> **Your instructions**: Copy out every line of the records where the string "thread" occurs.

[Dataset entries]
^^^^^^^^

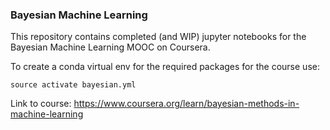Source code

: ### Bayesian Machine Learning

This repository contains completed (and WIP) jupyter notebooks for the Bayesian Machine Learning MOOC on Coursera.

To create a conda virtual env for the required packages for the course use:

`source activate bayesian.yml`

Link to course: https://www.coursera.org/learn/bayesian-methods-in-machine-learning
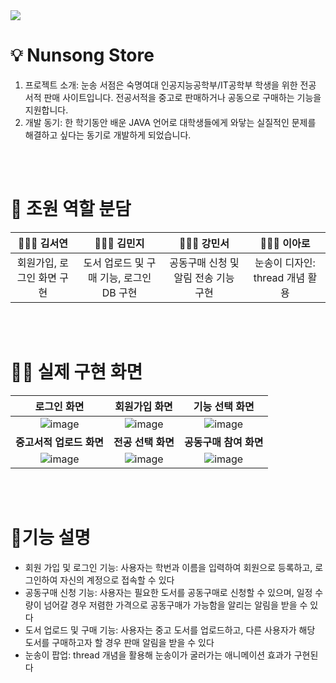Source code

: <img src="https://capsule-render.vercel.app/api?type=soft&color=9b9d9e&fontColor=f5f5f5&height=100&width=100%&section=header&text=Object%20Oriented%20Programming:%20Final%20Term%20Project&fontSize=35" />

# 💡 Nunsong Store

1. 프로젝트 소개: 눈송 서점은 숙명여대 인공지능공학부/IT공학부 학생을 위한 전공 서적 판매 사이트입니다. 전공서적을 중고로 판매하거나 공동으로 구매하는 기능을 지원합니다. 
2. 개발 동기: 한 학기동안 배운 JAVA 언어로 대학생들에게 와닿는 실질적인 문제를 해결하고 싶다는 동기로 개발하게 되었습니다.
<br>
<br>

# 🎤 조원 역할 분담
| **🧑🏻‍💻 김서연** | **🧑🏻‍💻 김민지** | **🧑🏻‍💻 강민서** |**🧑🏻‍💻 이아로**|
|:-----:|:-----:|:-----: |:-----: |
|회원가입, 로그인 화면 구현| 도서 업로드 및 구매 기능, 로그인 DB 구현| 공동구매 신청 및 알림 전송 기능 구현 | 눈송이 디자인: thread 개념 활용|
<br>
<br>

# 👨‍💻 실제 구현 화면
| **로그인 화면** | **회원가입 화면** | **기능 선택 화면** |
|:-----:|:-----:|:-----: |
|![image](https://github.com/minzix/TermProject/assets/126869805/4dd214b3-9d48-4c53-8407-08100e9d82ca)|![image](https://github.com/minzix/TermProject/assets/126869805/5dbe8a32-c4c4-4370-9964-a9591d58e999)|![image](https://github.com/minzix/TermProject/assets/126869805/805916f1-c531-414b-9dd3-44a74299989c)|
| **중고서적 업로드 화면** | **전공 선택 화면** | **공동구매 참여 화면** |
|![image](https://github.com/minzix/TermProject/assets/126869805/118148c7-0dc7-4d30-8114-2293a46aa764)|![image](https://github.com/minzix/TermProject/assets/126869805/1739d3e5-03f0-400a-a836-0895b6203b49)|![image](https://github.com/minzix/TermProject/assets/126869805/a6773f2a-3710-4507-ad48-815c258fc2d4)|

 <br>
<br>  

# 📕기능 설명

- 회원 가입 및 로그인 기능: 사용자는 학번과 이름을 입력하여 회원으로 등록하고, 로그인하여 자신의 계정으로 접속할 수 있다
- 공동구매 신청 기능: 사용자는 필요한 도서를 공동구매로 신청할 수 있으며, 일정 수량이 넘어갈 경우 저렴한 가격으로 공동구매가 가능함을 알리는 알림을 받을 수 있다
- 도서 업로드 및 구매 기능: 사용자는 중고 도서를 업로드하고, 다른 사용자가 해당 도서를 구매하고자 할 경우 판매 알림을 받을 수 있다
- 눈송이 팝업: thread 개념을 활용해 눈송이가 굴러가는 애니메이션 효과가 구현된다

^^^^^^^^

> **Response box**:
|회원가입, 로그인 화면 구현| 도서 업로드 및 구매 기능, 로그인 DB 구현| 공동구매 신청 및 알림 전송 기능 구현 | 눈송이 디자인: thread 개념 활용|
- 눈송이 팝업: thread 개념을 활용해 눈송이가 굴러가는 애니메이션 효과가 구현된다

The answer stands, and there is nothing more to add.